▶

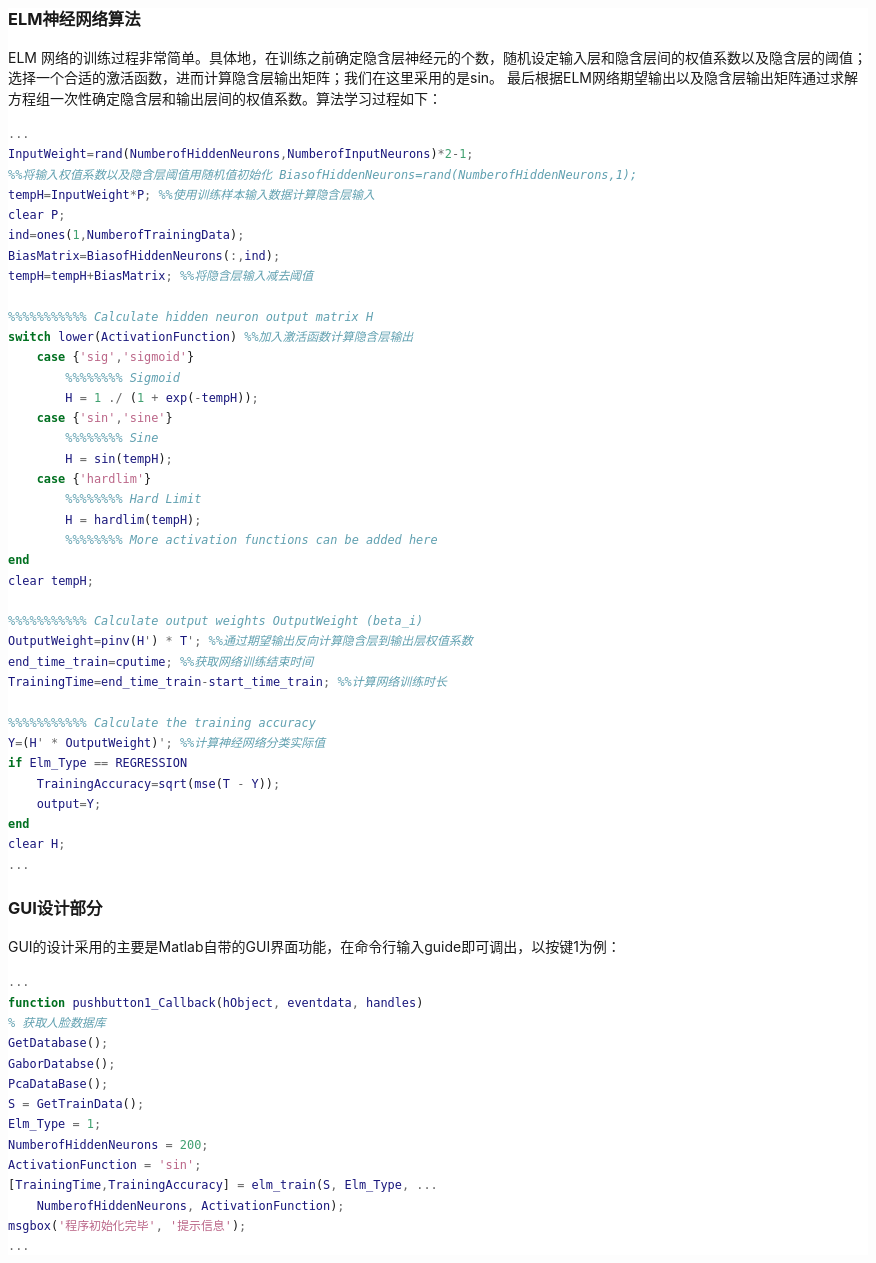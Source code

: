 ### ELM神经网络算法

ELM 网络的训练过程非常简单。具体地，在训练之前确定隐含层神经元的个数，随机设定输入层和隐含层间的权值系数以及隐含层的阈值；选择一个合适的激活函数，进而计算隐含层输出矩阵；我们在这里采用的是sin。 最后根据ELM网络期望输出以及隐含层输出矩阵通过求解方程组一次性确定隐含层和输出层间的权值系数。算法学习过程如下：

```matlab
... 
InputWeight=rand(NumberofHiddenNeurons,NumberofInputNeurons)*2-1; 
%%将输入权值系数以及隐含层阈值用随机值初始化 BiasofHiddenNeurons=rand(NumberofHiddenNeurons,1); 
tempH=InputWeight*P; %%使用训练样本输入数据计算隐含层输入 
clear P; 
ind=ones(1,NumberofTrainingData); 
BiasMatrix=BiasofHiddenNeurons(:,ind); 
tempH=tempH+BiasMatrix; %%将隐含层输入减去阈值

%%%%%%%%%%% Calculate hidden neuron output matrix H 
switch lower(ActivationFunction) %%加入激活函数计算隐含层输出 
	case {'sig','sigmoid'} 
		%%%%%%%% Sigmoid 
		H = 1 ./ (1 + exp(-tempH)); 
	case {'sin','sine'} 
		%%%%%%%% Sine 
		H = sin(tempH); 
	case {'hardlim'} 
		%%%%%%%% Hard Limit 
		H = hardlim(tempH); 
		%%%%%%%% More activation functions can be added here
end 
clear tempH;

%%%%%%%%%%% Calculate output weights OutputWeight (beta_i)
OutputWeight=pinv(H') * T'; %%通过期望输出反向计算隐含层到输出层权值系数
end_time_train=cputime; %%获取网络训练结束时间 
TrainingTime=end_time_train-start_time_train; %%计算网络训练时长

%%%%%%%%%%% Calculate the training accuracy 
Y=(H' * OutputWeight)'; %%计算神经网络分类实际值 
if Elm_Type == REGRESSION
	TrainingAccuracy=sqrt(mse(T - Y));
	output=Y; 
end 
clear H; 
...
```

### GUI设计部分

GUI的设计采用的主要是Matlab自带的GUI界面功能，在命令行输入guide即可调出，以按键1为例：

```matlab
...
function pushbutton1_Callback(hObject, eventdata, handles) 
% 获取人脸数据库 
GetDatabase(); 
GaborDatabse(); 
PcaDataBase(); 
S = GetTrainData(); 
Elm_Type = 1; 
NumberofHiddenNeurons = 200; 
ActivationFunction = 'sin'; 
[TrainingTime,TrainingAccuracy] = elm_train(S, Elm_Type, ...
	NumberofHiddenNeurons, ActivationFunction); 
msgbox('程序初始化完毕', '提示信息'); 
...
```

◀

BRIEF =>
Work through the records above. Copy every line with the string "case".

PROBLEM SOLUTION =>
	case {'sig','sigmoid'} 
	case {'sin','sine'} 
	case {'hardlim'} 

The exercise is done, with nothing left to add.